## PROBLEM STATEMENT
Among the entries below, take the line with "union with other" and the line with "mutual love, and", and output them and every line between them exactly, with nothing else.

## SUPPLIED DATA
——————
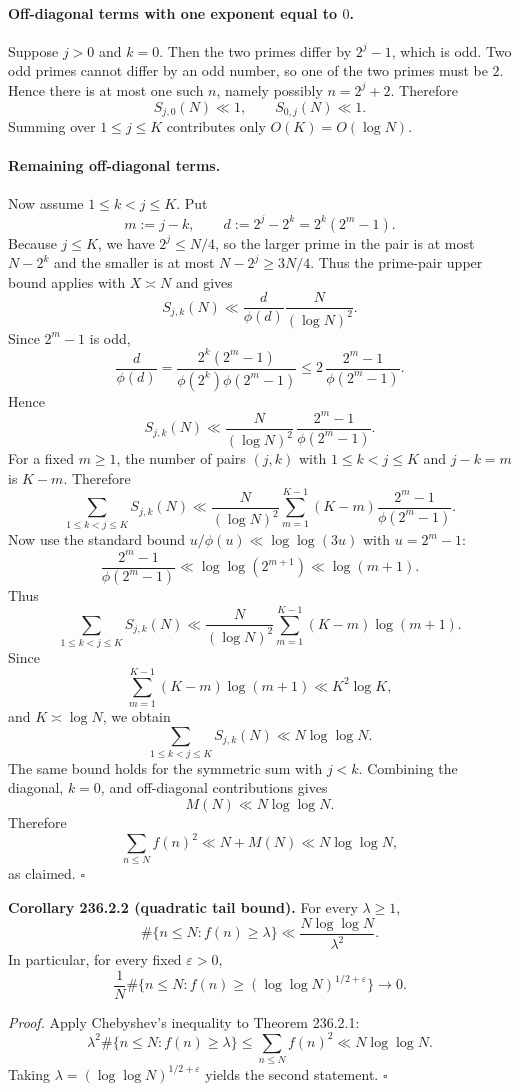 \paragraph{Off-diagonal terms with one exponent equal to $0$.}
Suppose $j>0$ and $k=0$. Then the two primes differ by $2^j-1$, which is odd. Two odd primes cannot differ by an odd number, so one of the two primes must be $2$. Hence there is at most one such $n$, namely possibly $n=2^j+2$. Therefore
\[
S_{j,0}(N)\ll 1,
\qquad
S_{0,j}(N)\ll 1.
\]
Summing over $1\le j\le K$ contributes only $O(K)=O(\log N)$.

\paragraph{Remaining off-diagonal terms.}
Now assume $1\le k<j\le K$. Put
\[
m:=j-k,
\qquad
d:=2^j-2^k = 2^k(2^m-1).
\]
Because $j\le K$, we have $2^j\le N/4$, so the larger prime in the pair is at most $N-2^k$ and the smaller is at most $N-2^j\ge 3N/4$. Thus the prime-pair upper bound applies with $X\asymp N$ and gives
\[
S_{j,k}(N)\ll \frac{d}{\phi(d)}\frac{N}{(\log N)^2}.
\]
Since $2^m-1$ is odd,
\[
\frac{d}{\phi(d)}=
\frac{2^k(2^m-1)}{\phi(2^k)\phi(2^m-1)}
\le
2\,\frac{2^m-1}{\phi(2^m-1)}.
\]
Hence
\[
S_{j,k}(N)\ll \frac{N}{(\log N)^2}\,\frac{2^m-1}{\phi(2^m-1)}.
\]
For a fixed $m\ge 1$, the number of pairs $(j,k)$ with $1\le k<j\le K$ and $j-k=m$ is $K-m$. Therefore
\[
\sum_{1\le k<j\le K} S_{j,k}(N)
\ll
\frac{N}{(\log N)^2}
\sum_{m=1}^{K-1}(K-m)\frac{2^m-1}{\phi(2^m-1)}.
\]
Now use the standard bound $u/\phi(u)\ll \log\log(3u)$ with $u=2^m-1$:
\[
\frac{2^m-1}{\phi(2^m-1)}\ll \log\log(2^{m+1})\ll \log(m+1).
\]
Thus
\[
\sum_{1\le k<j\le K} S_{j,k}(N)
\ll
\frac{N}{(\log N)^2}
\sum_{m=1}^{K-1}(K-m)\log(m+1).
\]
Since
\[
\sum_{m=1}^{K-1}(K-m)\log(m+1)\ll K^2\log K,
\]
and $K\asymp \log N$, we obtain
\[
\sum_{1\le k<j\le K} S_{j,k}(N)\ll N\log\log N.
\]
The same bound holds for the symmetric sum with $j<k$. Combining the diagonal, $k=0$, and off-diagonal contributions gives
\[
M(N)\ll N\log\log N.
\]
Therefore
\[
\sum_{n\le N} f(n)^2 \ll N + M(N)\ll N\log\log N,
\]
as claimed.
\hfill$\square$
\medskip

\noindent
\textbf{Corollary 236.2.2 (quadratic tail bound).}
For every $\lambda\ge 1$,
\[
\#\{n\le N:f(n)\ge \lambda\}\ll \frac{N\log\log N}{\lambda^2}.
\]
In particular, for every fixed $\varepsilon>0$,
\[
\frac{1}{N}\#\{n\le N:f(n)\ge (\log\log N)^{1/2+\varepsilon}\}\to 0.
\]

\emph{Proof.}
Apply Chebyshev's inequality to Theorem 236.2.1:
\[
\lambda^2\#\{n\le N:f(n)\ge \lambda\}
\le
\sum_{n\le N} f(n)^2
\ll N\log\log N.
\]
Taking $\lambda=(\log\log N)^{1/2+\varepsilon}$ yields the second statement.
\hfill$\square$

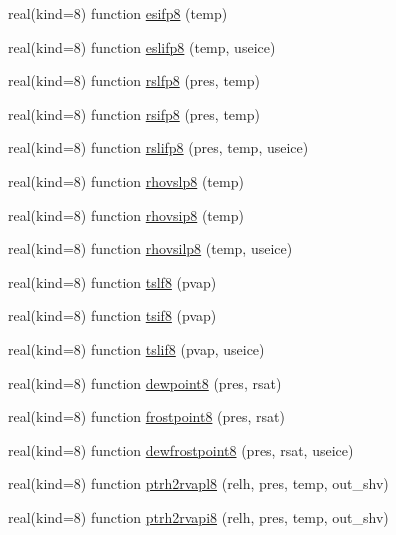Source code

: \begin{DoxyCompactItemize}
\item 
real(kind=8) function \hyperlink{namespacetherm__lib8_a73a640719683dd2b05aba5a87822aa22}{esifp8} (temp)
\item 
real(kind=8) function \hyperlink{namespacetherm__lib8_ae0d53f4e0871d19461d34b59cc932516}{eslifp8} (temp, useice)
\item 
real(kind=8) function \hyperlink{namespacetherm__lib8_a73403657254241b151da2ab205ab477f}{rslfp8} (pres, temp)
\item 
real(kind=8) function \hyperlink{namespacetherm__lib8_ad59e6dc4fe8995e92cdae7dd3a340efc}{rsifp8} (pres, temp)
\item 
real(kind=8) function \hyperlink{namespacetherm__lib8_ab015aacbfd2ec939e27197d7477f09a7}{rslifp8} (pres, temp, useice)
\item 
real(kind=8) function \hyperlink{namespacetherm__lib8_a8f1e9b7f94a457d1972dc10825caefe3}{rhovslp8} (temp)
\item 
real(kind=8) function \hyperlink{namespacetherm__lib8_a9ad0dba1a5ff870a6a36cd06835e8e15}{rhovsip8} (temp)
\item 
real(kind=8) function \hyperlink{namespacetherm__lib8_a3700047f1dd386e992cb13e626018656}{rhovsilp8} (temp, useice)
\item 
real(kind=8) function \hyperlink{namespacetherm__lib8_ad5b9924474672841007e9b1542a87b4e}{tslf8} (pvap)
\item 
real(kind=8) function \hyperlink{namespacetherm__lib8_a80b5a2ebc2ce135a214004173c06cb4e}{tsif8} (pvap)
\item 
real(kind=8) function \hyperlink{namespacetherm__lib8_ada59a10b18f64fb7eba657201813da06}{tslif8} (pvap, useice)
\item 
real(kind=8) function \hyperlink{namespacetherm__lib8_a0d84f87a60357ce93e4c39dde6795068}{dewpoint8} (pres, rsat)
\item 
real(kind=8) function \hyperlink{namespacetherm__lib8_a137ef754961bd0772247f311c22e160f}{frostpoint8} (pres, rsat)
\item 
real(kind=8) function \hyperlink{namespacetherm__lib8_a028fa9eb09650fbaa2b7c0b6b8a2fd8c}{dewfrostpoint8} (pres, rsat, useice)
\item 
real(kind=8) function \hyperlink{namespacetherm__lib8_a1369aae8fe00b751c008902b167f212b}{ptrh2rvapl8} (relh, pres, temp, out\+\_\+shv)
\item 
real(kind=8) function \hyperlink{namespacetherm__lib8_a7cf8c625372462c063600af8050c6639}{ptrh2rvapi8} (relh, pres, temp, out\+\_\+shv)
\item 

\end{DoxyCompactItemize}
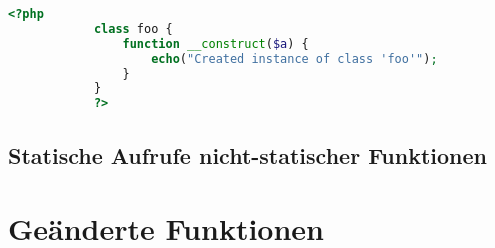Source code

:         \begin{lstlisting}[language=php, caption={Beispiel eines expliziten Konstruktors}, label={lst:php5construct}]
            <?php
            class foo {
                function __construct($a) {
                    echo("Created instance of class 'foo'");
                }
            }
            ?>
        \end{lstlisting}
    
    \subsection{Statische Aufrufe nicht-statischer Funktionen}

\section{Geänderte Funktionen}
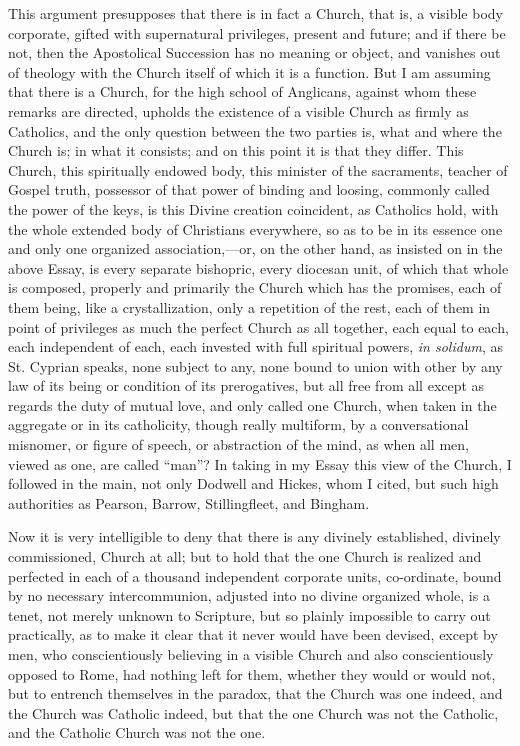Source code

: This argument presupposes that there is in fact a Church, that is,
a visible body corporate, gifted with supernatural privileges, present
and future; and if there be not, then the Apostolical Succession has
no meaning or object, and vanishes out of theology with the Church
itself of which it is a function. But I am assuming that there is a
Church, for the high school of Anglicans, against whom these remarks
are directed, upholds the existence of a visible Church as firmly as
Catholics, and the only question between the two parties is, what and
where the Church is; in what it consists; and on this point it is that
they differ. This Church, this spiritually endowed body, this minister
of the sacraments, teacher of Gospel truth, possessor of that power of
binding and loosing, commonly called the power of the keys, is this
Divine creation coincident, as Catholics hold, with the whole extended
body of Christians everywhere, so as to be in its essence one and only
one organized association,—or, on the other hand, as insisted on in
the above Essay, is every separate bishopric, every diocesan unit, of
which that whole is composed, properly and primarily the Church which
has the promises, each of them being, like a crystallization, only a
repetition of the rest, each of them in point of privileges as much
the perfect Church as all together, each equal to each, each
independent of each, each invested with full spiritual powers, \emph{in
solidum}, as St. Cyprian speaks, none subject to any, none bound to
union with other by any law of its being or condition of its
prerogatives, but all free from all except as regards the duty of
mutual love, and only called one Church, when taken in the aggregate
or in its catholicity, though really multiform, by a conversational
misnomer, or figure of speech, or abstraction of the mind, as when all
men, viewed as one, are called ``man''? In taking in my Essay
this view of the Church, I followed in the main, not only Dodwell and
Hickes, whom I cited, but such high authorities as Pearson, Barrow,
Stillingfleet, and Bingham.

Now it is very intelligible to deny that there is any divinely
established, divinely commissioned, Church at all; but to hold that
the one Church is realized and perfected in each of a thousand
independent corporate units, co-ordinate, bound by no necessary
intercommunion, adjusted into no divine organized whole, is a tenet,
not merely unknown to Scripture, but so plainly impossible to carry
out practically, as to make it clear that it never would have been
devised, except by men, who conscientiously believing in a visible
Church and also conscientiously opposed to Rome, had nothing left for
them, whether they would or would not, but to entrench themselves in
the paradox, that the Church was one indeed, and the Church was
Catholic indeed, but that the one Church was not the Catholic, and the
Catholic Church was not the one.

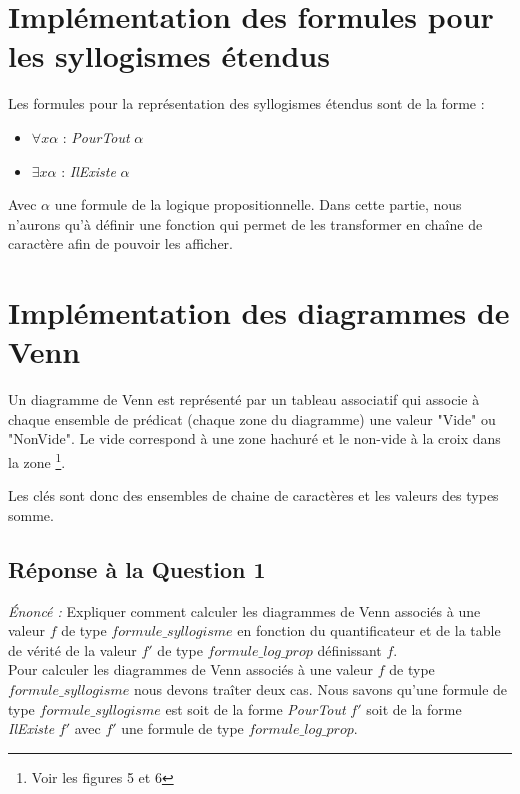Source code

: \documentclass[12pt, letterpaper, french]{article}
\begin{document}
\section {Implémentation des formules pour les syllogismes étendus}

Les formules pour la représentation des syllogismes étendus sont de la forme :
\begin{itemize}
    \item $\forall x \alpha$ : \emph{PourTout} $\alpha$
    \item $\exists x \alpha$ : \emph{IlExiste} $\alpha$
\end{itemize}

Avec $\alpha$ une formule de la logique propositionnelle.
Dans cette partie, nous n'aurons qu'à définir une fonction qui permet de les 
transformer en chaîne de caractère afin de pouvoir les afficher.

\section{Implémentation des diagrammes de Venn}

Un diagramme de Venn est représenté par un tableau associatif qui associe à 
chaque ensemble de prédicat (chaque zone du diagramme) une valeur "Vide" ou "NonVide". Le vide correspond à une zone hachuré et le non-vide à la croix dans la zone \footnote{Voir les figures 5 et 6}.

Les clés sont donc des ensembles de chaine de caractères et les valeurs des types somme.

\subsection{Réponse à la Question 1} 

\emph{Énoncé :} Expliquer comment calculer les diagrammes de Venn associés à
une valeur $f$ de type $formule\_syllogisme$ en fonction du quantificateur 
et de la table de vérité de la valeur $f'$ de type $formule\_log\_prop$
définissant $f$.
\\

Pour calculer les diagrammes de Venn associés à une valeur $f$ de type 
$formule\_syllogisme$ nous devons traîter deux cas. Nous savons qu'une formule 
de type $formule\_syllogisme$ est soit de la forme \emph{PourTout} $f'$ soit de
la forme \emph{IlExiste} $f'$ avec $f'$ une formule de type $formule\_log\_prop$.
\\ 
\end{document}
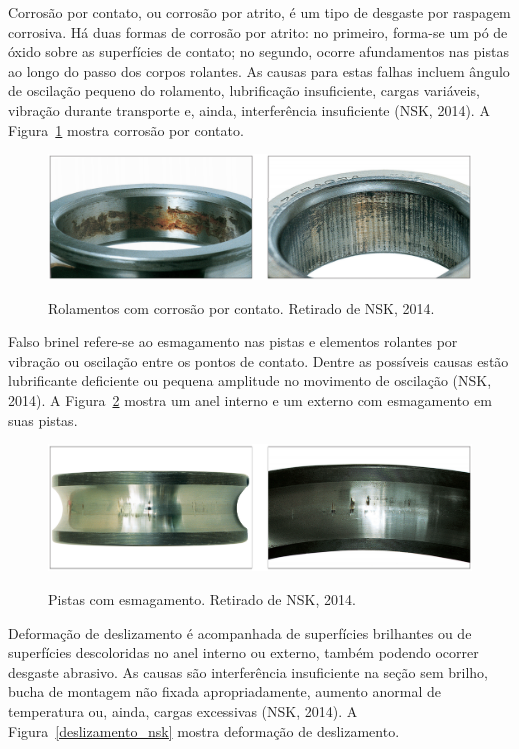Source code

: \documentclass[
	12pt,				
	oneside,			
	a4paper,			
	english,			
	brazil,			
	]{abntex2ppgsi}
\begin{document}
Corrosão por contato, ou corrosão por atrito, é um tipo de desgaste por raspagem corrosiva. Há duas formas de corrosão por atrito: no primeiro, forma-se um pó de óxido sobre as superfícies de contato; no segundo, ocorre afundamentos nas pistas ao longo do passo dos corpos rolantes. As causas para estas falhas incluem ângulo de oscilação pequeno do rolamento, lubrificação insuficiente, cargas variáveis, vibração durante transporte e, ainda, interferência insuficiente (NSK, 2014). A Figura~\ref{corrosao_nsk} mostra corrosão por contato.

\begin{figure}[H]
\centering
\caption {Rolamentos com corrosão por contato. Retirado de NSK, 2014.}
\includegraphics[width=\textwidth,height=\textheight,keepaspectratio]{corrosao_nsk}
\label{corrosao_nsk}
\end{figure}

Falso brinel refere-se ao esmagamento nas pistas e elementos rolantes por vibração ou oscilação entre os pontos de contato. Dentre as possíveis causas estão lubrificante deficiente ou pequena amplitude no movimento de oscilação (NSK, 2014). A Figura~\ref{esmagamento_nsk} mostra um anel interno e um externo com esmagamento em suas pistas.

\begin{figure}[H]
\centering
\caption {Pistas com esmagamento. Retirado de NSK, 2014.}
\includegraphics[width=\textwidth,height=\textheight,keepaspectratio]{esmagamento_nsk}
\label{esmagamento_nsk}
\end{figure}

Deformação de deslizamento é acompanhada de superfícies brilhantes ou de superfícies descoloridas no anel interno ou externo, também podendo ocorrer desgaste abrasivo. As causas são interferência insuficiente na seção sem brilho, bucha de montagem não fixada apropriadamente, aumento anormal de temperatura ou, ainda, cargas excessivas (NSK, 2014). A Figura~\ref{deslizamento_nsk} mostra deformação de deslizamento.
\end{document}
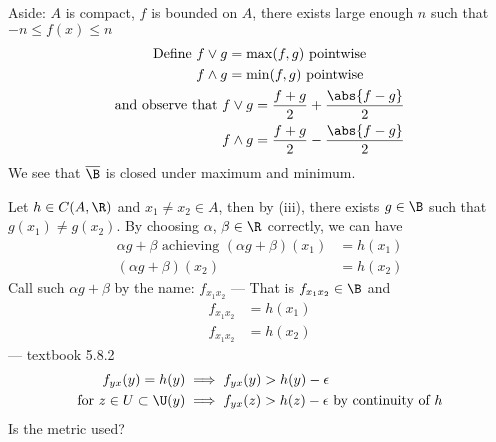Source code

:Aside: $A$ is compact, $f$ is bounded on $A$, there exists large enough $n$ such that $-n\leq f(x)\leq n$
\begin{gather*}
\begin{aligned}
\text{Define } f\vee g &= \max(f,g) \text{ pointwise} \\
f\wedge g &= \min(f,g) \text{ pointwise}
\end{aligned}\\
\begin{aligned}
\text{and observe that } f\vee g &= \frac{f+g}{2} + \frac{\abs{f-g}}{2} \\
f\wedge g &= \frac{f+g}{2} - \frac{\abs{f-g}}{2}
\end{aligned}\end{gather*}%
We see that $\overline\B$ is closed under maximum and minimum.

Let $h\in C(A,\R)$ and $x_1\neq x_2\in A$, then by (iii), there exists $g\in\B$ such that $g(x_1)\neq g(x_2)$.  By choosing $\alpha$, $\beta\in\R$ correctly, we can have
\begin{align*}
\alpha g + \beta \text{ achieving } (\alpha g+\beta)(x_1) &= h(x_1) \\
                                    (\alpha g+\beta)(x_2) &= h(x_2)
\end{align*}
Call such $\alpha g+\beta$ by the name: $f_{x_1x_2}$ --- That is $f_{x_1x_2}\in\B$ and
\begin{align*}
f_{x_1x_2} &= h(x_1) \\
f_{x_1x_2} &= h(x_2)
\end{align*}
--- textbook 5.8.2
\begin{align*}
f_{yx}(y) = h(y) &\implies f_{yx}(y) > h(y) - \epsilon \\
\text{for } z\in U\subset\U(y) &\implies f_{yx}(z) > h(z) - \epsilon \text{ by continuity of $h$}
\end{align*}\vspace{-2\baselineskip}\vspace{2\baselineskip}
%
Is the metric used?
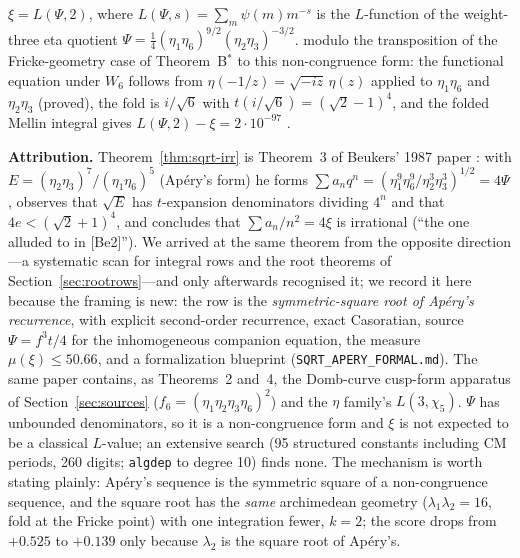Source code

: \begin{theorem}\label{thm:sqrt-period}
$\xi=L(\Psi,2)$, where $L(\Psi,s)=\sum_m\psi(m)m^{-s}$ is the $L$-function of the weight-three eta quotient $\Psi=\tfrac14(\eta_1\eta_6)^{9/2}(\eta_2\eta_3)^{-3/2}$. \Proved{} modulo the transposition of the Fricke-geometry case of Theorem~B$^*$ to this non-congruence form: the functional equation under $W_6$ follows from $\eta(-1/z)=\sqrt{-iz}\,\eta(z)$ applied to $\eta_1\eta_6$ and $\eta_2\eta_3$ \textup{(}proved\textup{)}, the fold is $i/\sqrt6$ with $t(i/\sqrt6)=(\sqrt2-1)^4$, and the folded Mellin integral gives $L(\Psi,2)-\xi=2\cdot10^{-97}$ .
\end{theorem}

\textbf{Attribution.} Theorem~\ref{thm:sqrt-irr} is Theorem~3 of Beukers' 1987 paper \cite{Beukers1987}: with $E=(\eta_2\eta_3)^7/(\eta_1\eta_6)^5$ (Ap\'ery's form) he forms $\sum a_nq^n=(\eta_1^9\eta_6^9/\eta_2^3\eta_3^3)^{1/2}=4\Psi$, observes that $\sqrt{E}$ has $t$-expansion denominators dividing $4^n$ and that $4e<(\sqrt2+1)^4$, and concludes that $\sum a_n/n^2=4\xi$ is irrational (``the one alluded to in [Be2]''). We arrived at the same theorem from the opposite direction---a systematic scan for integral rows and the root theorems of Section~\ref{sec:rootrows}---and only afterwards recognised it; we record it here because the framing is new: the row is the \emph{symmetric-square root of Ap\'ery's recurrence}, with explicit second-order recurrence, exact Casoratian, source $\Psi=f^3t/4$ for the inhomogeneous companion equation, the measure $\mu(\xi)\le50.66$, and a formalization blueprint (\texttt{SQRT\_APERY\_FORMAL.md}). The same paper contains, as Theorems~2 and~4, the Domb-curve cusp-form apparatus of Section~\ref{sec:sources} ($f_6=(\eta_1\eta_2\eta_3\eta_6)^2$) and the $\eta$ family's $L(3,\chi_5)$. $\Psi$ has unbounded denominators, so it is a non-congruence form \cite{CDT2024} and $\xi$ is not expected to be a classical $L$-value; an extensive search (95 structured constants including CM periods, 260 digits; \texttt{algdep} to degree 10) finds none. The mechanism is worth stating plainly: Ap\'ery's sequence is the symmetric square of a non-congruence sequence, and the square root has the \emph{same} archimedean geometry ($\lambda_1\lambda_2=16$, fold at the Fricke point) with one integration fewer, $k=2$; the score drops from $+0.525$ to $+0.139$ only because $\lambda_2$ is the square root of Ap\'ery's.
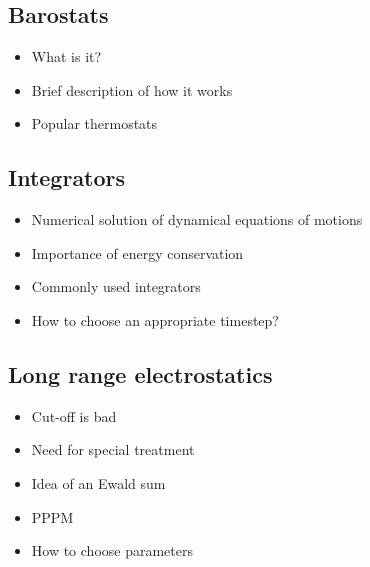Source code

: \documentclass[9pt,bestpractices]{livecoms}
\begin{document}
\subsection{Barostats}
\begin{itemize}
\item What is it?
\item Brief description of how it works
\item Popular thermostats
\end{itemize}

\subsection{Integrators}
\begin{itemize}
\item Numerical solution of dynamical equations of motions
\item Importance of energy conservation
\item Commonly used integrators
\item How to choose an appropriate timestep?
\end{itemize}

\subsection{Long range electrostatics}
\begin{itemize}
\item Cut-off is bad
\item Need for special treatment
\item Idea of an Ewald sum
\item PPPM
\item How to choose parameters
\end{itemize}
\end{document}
——————
## ANSWER FOR THE TASK
union with other by any law of its being or condition of its
prerogatives, but all free from all except as regards the duty of
mutual love, and only called one Church, when taken in the aggregate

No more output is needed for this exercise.